Model the data
- By Daniil Maslyuk
- 11/5/2022
- Skill 2.1: Design a data model
- Skill 2.2: Develop a data model
- Skill 2.3: Create model calculations by using DAX
- Skill 2.4: Optimize model performance
- Chapter summary
- Thought experiment
- Thought experiment answers
Skill 2.4: Optimize model performance
Sometimes after you create the first version of your data model, you may realize that it doesn’t perform well enough. Because of the way Power BI stores data, it may mean that your data model isn’t performing as efficiently as it can. In this section, we review the skills necessary to optimize a model’s performance and learn how you can identify measures, visuals, and relationships that are slow.
When working with imported data in Power BI, keep in mind that it’s a columnstore database, which means that the number of distinct values in a column—also known as cardinality—usually plays a more important role than the number of rows. Therefore, one way to address poor performance is to reduce cardinality levels, which you can do by changing data types or summarizing data.
Remove unnecessary rows and columns
In Power BI, it’s preferable to only load data that is necessary for reporting and then add more data later as required. In practice, you should disable loading of queries that aren’t needed for reporting and filter the data to only the required rows and columns before loading into the model.
Remove unnecessary rows
Reducing the number of rows requires some filtering criteria, which can be based on attributes or dates.
For example, instead of loading all Wide World Importers data, you could load data for a specific sales territory if you’re only interested in analyzing that specific sales territory. You can use parameters when filtering to make the process more manageable; this approach will also make it possible to change filters once the dataset is published to the Power BI service.

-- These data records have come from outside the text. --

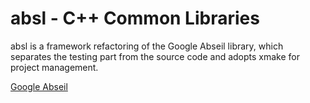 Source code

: # absl - C++ Common Libraries

absl is a framework refactoring of the Google Abseil library, which separates the testing part from the source code and adopts xmake for project management.

[Google Abseil](https://github.com/abseil/abseil-cpp) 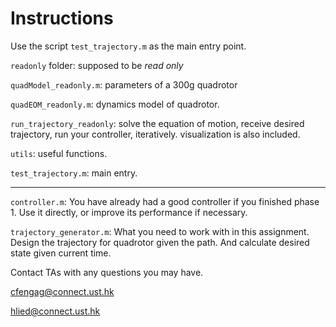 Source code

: # Instructions

Use the script `test_trajectory.m` as the main entry point.

`readonly` folder: supposed to be *read only*

`quadModel_readonly.m`: parameters of a 300g quadrotor

`quadEOM_readonly.m`: dynamics model of quadrotor.

`run_trajectory_readonly`: solve the equation of motion, receive desired trajectory, run your controller, iteratively. visualization is also included.

`utils`: useful functions.

`test_trajectory.m`: main entry.

______________________________________________________________________

`controller.m`: You have already had a good controller if you finished phase 1. Use it directly, or improve its performance if necessary.

`trajectory_generator.m`: What you need to work with in this assignment. Design the trajectory for quadrotor given the path. And calculate desired state given current time.

Contact TAs with any questions you may have.

<cfengag@connect.ust.hk>

<hlied@connect.ust.hk>
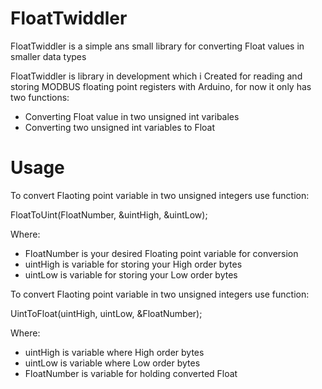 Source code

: # FloatTwiddler
FloatTwiddler is a simple ans small library for converting Float values in smaller data types

FloatTwiddler is library in development which i Created for reading and storing MODBUS floating point registers with Arduino, for now it only has two functions:

- Converting Float value in two unsigned int varibales
- Converting two unsigned int variables to Float

# Usage

To convert Flaoting point variable in two unsigned integers use function:

FloatToUint(FloatNumber, &uintHigh, &uintLow);

Where: 
- FloatNumber is your desired Floating point variable for conversion
- uintHigh is variable for storing your High order bytes
- uintLow is variable for storing your Low order bytes

To convert Flaoting point variable in two unsigned integers use function:

UintToFloat(uintHigh, uintLow, &FloatNumber);

Where: 
- uintHigh is variable where High order bytes
- uintLow is variable where Low order bytes
- FloatNumber is variable for holding converted Float
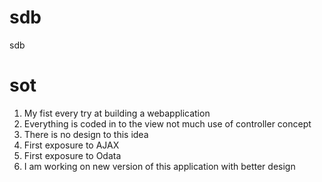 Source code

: # sdb
sdb
# sot

1. My fist every try at building a webapplication 
2. Everything is coded in to the view  not much use of controller concept
3. There is no design to this idea 
4. First exposure to AJAX
5. First exposure to Odata
6. I am working on new version of this application with better design 
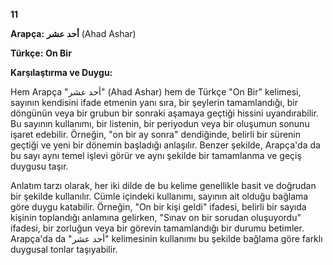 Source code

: **11**

**Arapça:** **أحد عشر** (Ahad Ashar)

**Türkçe:** **On Bir**

**Karşılaştırma ve Duygu:**

Hem Arapça "أحد عشر" (Ahad Ashar) hem de Türkçe "On Bir" kelimesi, sayının kendisini ifade etmenin yanı sıra, bir şeylerin tamamlandığı, bir döngünün veya bir grubun bir sonraki aşamaya geçtiği hissini uyandırabilir. Bu sayının kullanımı, bir listenin, bir periyodun veya bir oluşumun sonunu işaret edebilir. Örneğin, "on bir ay sonra" dendiğinde, belirli bir sürenin geçtiği ve yeni bir dönemin başladığı anlaşılır. Benzer şekilde, Arapça'da da bu sayı aynı temel işlevi görür ve aynı şekilde bir tamamlanma ve geçiş duygusu taşır.

Anlatım tarzı olarak, her iki dilde de bu kelime genellikle basit ve doğrudan bir şekilde kullanılır. Cümle içindeki kullanımı, sayının ait olduğu bağlama göre duygu katabilir. Örneğin, "On bir kişi geldi" ifadesi, belirli bir sayıda kişinin toplandığı anlamına gelirken, "Sınav on bir sorudan oluşuyordu" ifadesi, bir zorluğun veya bir görevin tamamlandığı bir durumu betimler. Arapça'da da "أحد عشر" kelimesinin kullanımı bu şekilde bağlama göre farklı duygusal tonlar taşıyabilir.
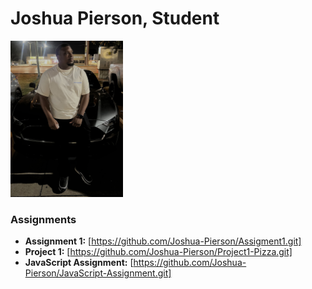 # Joshua Pierson, Student
<img src="./assets/josh.jpg" style="width:180px"/>

### Assignments 
- **Assignment 1:** [https://github.com/Joshua-Pierson/Assigment1.git]
- **Project 1:** [https://github.com/Joshua-Pierson/Project1-Pizza.git]
- **JavaScript Assignment:** [https://github.com/Joshua-Pierson/JavaScript-Assignment.git] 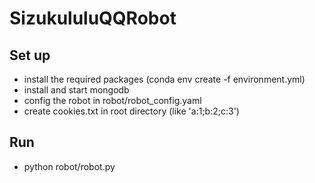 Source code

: # SizukululuQQRobot
## Set up
- install the required packages (conda env create -f environment.yml)
- install and start mongodb
- config the robot in robot/robot_config.yaml
- create cookies.txt in root directory (like 'a:1;b:2;c:3')

## Run
- python robot/robot.py
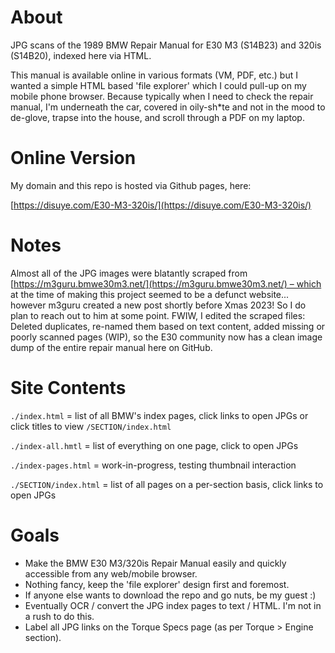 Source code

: # About

JPG scans of the 1989 BMW Repair Manual for E30 M3 (S14B23) and 320is (S14B20), indexed here via HTML.

This manual is available online in various formats (VM, PDF, etc.) but I wanted a simple HTML based 'file explorer' which I could pull-up on my mobile phone browser. Because typically when I need to check the repair manual, I'm underneath the car, covered in oily-sh*te and not in the mood to de-glove, trapse into the house, and scroll through a PDF on my laptop.

# Online Version

My domain and this repo is hosted via Github pages, here:

[https://disuye.com/E30-M3-320is/](https://disuye.com/E30-M3-320is/)

# Notes

Almost all of the JPG images were blatantly scraped from [https://m3guru.bmwe30m3.net/](https://m3guru.bmwe30m3.net/) – which at the time of making this project seemed to be a defunct website... however m3guru created a new post shortly before Xmas 2023! So I do plan to reach out to him at some point. 
          FWIW, I edited the scraped files: Deleted duplicates, re-named them based on text content, added missing or poorly scanned pages (WIP), so the E30 community now has a clean image dump of the entire repair manual here on GitHub.

# Site Contents

`./index.html` = list of all BMW's index pages, click links to open JPGs or click titles to view `/SECTION/index.html`

`./index-all.hmtl` = list of everything on one page, click to open JPGs

`./index-pages.html` = work-in-progress, testing thumbnail interaction

`./SECTION/index.html` = list of all pages on a per-section basis, click links to open JPGs

# Goals

* Make the BMW E30 M3/320is Repair Manual easily and quickly accessible from any web/mobile browser.
* Nothing fancy, keep the 'file explorer' design first and foremost.
* If anyone else wants to download the repo and go nuts, be my guest :)
* Eventually OCR / convert the JPG index pages to text / HTML. I'm not in a rush to do this.
* Label all JPG links on the Torque Specs page (as per Torque > Engine section).
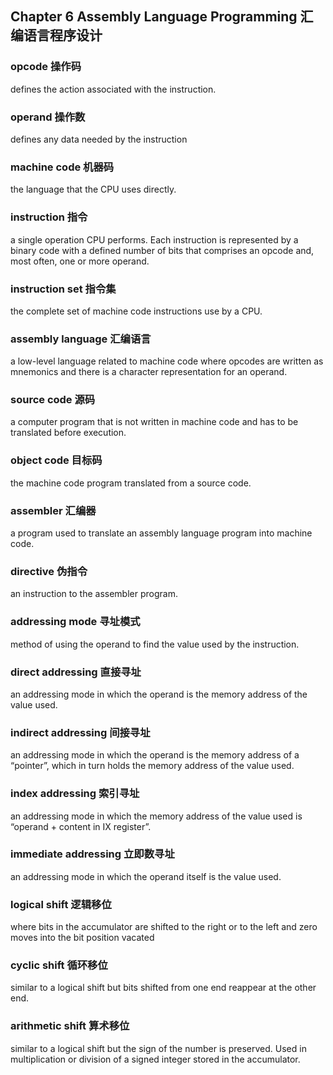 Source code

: ## Chapter 6 Assembly Language Programming 汇编语言程序设计

### opcode 操作码

defines the action associated with the instruction.

### operand 操作数

defines any data needed by the instruction 

### machine code 机器码

the language that the CPU uses directly.

### instruction 指令

a single operation CPU performs.  Each instruction is represented by a binary
code with a defined number of bits that comprises an opcode and, most often,
one or more operand.

### instruction set 指令集

the complete set of machine code instructions use by a CPU.

### assembly language 汇编语言

a low-level language related to machine code where opcodes are written as
mnemonics and there is a character representation for an operand.

### source code 源码

a computer program that is not written in machine code and has to be translated
before execution.

### object code 目标码

the machine code program translated from a source code.

### assembler 汇编器

a program used to translate an assembly language program into machine code.

### directive 伪指令

an instruction to the assembler program.

### addressing mode 寻址模式

method of using the operand to find the value used by the instruction.

### direct addressing 直接寻址

an addressing mode in which the operand is the memory address of the value used.

### indirect addressing 间接寻址

an addressing mode in which the operand is the memory address of a “pointer”,
which in turn holds the memory address of the value used.

### index addressing 索引寻址

an addressing mode in which the memory address of the value used is
“operand + content in IX register”.

### immediate addressing 立即数寻址

an addressing mode in which the operand itself is the value used.

### logical shift 逻辑移位

where bits in the accumulator are shifted to the right or to the left and zero
moves into the bit position vacated

### cyclic shift 循环移位

similar to a logical shift but bits shifted from one end reappear at the other
end.

### arithmetic shift 算术移位

similar to a logical shift but the sign of the number is preserved.  Used in
multiplication or division of a signed integer stored in the accumulator.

You can also filter by dates and only load some recent data in case you’re not interested in historical data. In addition to parameters, you can apply relative date filters, such as “is in the previous 2 years.”
Filtering rows after you create reports won’t break any visuals in the existing reports.
Remove unnecessary columns
Columns in a data model usually serve at least one of two purposes: they could be used to support visuals or calculations, or both. It’s preferable to not load columns that aren’t used for any purpose, especially if they’ve got a high number of distinct values.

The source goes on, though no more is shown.